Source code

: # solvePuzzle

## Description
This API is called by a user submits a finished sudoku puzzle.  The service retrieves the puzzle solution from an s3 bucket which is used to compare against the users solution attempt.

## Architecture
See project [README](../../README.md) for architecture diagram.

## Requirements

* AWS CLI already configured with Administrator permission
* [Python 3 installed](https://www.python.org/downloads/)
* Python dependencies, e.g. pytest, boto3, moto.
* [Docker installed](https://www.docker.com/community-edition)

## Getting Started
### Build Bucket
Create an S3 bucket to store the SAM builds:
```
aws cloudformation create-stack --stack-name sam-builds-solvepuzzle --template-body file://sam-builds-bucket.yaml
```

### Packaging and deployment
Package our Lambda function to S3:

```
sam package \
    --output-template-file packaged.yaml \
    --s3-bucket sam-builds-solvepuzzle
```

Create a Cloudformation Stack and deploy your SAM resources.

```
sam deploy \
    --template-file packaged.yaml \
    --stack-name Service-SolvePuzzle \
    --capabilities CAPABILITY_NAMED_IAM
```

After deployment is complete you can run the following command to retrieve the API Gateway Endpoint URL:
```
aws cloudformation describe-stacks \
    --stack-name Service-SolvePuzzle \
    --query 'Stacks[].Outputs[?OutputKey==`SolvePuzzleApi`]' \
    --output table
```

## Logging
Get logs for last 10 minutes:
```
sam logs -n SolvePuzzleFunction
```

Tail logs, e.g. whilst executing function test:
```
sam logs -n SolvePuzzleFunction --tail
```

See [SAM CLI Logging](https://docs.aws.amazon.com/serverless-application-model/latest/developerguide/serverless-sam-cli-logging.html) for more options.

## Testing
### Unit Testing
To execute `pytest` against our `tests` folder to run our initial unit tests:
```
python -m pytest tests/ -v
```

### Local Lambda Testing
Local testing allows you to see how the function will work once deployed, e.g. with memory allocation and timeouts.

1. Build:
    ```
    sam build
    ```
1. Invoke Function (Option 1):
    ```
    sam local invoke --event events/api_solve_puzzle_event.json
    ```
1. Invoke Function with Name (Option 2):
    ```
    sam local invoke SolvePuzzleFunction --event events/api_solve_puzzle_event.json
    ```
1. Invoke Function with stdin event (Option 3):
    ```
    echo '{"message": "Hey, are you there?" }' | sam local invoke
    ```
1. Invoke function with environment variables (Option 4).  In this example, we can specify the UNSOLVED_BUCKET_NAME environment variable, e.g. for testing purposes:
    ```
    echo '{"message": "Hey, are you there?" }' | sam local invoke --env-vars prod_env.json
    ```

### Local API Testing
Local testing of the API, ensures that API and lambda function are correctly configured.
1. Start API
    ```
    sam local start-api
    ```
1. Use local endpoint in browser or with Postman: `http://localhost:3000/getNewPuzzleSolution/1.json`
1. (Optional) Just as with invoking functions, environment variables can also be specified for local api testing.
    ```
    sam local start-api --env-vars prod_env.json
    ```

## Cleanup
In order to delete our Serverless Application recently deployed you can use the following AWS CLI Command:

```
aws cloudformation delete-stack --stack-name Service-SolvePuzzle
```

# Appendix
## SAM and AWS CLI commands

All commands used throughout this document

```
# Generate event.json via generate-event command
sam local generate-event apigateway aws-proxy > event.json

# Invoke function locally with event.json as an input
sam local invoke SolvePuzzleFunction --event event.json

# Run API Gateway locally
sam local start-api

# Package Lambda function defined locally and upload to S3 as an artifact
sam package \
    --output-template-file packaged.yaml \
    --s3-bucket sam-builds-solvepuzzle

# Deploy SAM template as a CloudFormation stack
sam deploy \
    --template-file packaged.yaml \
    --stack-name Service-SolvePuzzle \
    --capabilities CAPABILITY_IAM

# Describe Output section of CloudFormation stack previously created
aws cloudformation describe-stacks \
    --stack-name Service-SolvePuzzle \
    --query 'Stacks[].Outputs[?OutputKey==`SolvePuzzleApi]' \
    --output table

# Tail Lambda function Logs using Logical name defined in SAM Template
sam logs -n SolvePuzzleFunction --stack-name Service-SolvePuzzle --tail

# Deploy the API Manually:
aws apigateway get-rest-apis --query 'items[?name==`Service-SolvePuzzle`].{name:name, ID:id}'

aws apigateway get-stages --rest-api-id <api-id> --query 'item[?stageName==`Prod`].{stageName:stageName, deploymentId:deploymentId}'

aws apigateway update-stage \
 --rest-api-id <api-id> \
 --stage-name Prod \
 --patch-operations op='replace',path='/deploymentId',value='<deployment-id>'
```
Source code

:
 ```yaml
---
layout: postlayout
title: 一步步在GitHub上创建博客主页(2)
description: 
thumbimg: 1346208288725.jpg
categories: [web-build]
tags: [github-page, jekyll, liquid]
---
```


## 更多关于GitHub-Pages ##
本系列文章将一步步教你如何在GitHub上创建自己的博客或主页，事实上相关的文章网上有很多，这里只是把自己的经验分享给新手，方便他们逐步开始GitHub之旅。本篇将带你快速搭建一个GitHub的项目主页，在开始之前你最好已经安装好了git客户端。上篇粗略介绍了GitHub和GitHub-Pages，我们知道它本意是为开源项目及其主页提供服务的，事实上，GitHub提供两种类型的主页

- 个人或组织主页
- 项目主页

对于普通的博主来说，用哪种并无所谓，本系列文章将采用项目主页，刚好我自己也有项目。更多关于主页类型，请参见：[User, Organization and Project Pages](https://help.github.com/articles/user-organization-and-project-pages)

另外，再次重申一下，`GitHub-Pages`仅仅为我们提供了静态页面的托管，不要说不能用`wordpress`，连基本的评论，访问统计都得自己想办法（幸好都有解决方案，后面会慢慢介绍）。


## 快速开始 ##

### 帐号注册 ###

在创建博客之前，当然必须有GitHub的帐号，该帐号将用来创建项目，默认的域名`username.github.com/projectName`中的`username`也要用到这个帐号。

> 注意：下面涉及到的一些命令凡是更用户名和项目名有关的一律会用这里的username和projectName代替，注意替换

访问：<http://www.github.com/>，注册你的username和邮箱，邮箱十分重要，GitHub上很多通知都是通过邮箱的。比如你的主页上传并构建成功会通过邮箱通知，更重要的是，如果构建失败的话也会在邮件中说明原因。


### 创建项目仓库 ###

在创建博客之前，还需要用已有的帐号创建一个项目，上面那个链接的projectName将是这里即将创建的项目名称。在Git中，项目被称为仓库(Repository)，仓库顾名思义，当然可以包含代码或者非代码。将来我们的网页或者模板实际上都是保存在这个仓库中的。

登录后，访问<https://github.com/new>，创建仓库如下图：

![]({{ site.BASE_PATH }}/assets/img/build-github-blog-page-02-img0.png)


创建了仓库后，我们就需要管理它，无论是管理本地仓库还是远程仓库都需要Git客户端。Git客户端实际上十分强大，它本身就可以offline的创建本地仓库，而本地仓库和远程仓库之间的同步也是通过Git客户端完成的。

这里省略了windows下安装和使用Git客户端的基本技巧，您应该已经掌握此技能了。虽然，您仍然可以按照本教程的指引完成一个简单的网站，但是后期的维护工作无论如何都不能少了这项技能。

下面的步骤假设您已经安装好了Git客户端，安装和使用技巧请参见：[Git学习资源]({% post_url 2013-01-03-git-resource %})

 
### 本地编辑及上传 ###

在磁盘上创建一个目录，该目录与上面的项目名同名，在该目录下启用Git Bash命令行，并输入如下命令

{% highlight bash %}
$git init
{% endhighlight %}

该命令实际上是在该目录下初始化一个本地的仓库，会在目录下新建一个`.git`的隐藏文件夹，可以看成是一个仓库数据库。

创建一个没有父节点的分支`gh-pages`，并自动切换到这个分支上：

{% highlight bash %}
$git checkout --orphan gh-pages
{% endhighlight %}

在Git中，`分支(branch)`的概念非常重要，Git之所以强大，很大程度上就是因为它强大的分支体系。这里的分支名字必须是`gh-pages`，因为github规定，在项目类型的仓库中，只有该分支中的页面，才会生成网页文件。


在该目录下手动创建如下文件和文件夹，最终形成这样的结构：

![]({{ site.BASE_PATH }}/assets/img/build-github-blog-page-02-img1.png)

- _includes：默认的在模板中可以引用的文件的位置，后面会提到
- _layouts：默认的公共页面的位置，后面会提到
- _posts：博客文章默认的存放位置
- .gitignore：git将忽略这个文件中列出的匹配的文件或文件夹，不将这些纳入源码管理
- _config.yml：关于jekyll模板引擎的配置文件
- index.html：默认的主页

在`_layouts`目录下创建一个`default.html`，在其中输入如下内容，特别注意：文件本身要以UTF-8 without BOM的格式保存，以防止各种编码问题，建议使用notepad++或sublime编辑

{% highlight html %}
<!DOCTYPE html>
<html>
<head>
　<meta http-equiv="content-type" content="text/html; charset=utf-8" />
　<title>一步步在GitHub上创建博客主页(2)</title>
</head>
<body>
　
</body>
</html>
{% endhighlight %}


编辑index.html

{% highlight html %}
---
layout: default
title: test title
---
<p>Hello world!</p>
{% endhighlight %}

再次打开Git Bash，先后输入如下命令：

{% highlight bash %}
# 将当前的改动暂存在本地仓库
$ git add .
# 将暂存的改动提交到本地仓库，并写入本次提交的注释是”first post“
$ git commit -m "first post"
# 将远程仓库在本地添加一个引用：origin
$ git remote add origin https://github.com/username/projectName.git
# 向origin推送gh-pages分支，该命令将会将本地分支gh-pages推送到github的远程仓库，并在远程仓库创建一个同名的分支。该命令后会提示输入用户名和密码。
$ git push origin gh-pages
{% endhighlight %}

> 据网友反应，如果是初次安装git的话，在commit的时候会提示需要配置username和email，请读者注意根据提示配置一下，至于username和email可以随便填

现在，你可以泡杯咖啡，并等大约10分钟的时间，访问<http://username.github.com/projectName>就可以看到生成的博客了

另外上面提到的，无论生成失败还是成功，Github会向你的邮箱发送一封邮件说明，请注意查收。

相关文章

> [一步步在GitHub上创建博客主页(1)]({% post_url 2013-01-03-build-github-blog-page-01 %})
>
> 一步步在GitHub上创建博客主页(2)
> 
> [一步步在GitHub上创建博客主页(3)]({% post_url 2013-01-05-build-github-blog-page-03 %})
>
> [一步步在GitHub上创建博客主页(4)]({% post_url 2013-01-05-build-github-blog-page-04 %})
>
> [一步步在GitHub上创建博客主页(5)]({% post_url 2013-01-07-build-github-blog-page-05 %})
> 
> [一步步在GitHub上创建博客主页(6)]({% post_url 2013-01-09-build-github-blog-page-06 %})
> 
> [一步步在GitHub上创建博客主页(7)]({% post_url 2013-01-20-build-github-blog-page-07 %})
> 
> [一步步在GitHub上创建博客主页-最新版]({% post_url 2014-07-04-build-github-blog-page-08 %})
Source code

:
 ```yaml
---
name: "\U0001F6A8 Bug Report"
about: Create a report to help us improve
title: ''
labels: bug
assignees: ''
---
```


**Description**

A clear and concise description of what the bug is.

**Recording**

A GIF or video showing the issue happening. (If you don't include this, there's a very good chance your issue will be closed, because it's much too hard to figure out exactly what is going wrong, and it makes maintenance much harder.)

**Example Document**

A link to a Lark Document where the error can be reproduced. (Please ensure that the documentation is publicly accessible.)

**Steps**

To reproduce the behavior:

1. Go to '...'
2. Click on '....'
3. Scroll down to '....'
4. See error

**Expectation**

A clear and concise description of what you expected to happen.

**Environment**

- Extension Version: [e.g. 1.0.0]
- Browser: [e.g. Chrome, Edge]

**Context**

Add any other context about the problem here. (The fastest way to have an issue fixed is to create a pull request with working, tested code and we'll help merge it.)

REQUIREMENT :: Give again, unchanged, the lines running from the top of the material above through the line that has "## Architecture", and nothing more.

YOUR SOLUTION ::
Source code

: # solvePuzzle

## Description
This API is called by a user submits a finished sudoku puzzle.  The service retrieves the puzzle solution from an s3 bucket which is used to compare against the users solution attempt.

## Architecture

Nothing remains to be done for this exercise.